Un film di Woody Allen. Con Jim Belushi, Juno Temple, Justin Timberlake, Kate Winslet, Max Casella, Jack Gore. Drammatico, 101′. USA 2017

Coney Island, 1950. Le vite di quattro personaggi si intrecciano ai piedi della celebre ruota panoramica: quella dell’imbronciata e malinconica Ginny (Winslet), ex attrice emotivamente instabile, ora cameriera presso un modesto ristorante di pesce; di suo marito Humpty (Belushi), rozzo manovratore di giostre; del giovane Mickey  (Timberlake), un bagnino di bell’aspetto che coltiva aspirazioni da commediografo; e della ribelle  Carolina (Temple), la figlia che Humpty non ha visto per molto tempo e che ora è costretta a nascondersi nell’appartamento del padre per sfuggire a un gruppo di spietati gangster che le dà la caccia.

 

A un anno di distanza da “Café Society”, Woody Allen torna dietro la macchina da presa con un esile dramma che trova nella suggestiva ambientazione anni ’50 il suo vero punto di forza. Interamente immerso nel coloratissimo microcosmo di una fiabesca Coney Island tanto sfarzosa quanto limitante, “La ruota delle meraviglie” diviene un’assordante metafora del disordine interiore e dell’instabilità emotiva.

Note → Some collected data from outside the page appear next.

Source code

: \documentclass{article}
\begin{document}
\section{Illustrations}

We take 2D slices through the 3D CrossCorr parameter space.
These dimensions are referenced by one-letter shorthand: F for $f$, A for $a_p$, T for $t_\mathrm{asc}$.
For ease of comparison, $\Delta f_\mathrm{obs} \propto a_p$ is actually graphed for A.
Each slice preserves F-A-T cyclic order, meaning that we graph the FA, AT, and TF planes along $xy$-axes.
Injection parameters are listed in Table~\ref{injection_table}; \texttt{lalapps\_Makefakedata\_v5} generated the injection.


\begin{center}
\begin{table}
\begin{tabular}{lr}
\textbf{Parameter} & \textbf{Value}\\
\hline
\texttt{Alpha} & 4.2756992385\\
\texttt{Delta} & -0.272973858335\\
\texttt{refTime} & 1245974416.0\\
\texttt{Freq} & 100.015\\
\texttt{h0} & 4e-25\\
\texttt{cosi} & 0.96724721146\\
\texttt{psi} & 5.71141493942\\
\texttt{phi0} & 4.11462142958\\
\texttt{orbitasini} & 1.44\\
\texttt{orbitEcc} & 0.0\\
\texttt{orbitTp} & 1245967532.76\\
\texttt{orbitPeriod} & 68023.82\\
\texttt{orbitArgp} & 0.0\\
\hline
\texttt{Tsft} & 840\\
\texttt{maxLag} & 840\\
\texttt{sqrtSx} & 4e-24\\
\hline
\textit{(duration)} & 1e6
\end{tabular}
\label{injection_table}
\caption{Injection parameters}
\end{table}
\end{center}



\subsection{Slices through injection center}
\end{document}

Nel cuore di questo incessante frastuono si consumano incolori le giornate di Ginny, interpretata da una Kate Winslet in stato di grazia: l’attrice diventa ora una sciatta Norma Desmond, ora un’ossessiva Madame Bovary, infine, una Medea postmoderna senza rimorsi. Una performance disperatamente travolgente e mai sopra le righe per un personaggio spinoso, difficile da mettere in scena in maniera credibile.

Si potrà sostenere che i film di Allen continuano da anni a ruotare attorno ai medesimi temi (necessità delle illusioni, desideri infranti, amori e infedeltà), ma altrettanto innegabile è che il cineasta newyorchese sa rappresentarli attraverso sempre nuove suggestioni visive e sonore, e inedite cornici narrative.

“La ruota delle meraviglie” si configura come spietata elegia delle debolezze umane. Vanità, invidia e assuefazione sono solo alcuni dei violenti sentimenti che il cinico genio dell’ironia fa irrompere sullo schermo, di fronte agli occhi avidi e increduli dello spettatore.

Il consueto pessimismo di Allen, con l’immancabile personaggio che sceglie il male perché incapace di affrontare le conseguenze del fallimento e dell’errore, qui non dà vita a un quesito filosofico razionale, non salva e non condanna.

La sconfitta dei personaggi è senza appello e manca anche quel minimo di consolazione presente nei precedenti film. Non c’è umorismo né un briciolo di rivalsa professionale che tenga i protagonisti a galla. Qui affondano tutti.